Understand the connections between proportional relationships: Use similar triangles to explain why the slope m is the same between any two distinct points on a non-vertical line in the coordinate plane; derive the equation y = mx for a line through the origin and the equation y = mx + b for a line intercepting the vertical axis at b.

Analyze and solve linear equations and pairs of simultaneous linear equations: Solve linear equations in one variable: Give examples of linear equations in one variable with one solution, infinitely many solutions, or no solutions. Show which of these possibilities is the case by successively transforming the given equation into simpler forms, until an equivalent equation of the form x = a, a = a, or a = b results (where a and b are different numbers).

Analyze and solve linear equations and pairs of simultaneous linear equations: Solve linear equations with rational number coefficients, including equations whose solutions require expanding expressions using the distributive property and collecting like terms.

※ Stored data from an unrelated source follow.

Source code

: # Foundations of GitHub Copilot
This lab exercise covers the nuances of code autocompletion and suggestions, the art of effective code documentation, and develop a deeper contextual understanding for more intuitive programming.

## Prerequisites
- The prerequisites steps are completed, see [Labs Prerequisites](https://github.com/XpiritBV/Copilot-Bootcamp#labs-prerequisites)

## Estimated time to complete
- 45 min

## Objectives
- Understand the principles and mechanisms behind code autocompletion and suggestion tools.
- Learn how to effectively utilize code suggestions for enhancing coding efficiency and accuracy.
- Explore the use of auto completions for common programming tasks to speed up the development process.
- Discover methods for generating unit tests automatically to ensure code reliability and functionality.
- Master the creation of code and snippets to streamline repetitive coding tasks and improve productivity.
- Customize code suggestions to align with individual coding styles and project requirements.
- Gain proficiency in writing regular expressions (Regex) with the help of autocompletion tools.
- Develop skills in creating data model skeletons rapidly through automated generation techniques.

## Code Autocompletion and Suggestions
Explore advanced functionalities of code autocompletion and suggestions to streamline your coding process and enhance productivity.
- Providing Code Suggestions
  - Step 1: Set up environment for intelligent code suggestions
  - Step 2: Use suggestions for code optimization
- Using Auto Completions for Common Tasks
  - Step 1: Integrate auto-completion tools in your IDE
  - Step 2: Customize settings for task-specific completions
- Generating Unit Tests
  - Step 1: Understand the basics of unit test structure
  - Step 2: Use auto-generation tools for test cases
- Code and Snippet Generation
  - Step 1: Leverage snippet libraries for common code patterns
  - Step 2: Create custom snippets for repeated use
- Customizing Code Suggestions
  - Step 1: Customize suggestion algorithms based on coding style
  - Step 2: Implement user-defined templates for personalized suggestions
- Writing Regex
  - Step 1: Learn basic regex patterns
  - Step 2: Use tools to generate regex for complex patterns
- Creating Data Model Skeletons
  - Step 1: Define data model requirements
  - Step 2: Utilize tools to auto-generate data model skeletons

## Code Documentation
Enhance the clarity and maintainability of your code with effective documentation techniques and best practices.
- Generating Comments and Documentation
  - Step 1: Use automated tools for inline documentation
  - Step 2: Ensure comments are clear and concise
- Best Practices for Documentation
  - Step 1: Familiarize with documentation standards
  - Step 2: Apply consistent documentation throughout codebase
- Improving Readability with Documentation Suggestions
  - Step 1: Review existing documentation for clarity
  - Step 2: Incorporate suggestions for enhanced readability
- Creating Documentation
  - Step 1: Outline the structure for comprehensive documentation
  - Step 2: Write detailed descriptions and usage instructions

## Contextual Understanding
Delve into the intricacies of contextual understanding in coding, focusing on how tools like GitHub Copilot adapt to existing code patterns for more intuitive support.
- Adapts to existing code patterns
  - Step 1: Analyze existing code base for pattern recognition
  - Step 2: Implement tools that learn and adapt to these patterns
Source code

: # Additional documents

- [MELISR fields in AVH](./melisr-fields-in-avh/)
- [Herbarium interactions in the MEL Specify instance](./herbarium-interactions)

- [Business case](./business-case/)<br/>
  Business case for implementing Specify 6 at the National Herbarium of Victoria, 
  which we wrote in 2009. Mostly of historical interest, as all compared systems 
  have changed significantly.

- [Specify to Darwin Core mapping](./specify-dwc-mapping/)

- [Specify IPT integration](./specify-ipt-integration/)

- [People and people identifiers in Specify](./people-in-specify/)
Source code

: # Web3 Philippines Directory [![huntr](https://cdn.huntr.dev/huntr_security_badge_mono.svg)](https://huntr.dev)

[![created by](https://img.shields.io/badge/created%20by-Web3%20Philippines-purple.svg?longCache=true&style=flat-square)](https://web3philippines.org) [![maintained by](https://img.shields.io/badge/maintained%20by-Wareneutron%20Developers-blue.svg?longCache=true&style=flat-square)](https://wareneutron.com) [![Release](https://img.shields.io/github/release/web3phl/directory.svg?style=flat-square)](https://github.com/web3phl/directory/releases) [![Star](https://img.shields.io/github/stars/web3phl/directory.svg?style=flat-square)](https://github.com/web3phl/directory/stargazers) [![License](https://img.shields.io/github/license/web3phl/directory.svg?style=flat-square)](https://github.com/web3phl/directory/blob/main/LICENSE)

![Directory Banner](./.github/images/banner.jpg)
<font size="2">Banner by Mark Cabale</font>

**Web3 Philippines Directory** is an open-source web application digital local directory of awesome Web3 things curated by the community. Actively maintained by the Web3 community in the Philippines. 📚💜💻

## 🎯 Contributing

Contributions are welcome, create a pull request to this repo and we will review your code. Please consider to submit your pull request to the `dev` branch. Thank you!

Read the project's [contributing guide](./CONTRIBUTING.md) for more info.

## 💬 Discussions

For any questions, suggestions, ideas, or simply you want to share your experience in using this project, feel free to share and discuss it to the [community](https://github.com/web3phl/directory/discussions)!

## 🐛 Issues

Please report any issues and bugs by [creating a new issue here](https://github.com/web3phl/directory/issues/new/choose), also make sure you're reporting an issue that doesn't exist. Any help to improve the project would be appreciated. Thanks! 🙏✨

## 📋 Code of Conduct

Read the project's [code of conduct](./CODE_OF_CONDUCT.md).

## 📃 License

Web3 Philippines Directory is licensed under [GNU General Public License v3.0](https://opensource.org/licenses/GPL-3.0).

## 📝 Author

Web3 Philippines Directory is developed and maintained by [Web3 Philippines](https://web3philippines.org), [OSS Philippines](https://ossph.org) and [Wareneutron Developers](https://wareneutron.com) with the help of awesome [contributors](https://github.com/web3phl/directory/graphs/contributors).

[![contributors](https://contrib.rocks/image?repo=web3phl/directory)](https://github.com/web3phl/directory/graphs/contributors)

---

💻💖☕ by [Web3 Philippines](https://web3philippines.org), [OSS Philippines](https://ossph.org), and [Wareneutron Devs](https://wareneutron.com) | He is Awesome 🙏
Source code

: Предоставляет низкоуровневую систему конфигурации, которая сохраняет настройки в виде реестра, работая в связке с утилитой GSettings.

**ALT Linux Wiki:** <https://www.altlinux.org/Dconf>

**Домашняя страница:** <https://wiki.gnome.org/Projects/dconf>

Analyze and solve linear equations and pairs of simultaneous linear equations: Understand that solutions to a system of two linear equations in two variables correspond to points of intersection of their graphs, because points of intersection satisfy both equations simultaneously.

Analyze and solve linear equations and pairs of simultaneous linear equations: Solve systems of two linear equations in two variables algebraically, and estimate solutions by graphing the equations. Solve simple cases by inspection. For example, 3x + 2y = 5 and 3x + 2y = 6 have no solution because 3x + 2y cannot simultaneously be 5 and 6.

Analyze and solve linear equations and pairs of simultaneous linear equations: Solve real-world and mathematical problems leading to two linear equations in two variables. For example, given coordinates for two pairs of points, determine whether the line through the first pair of points intersects the line through the second pair.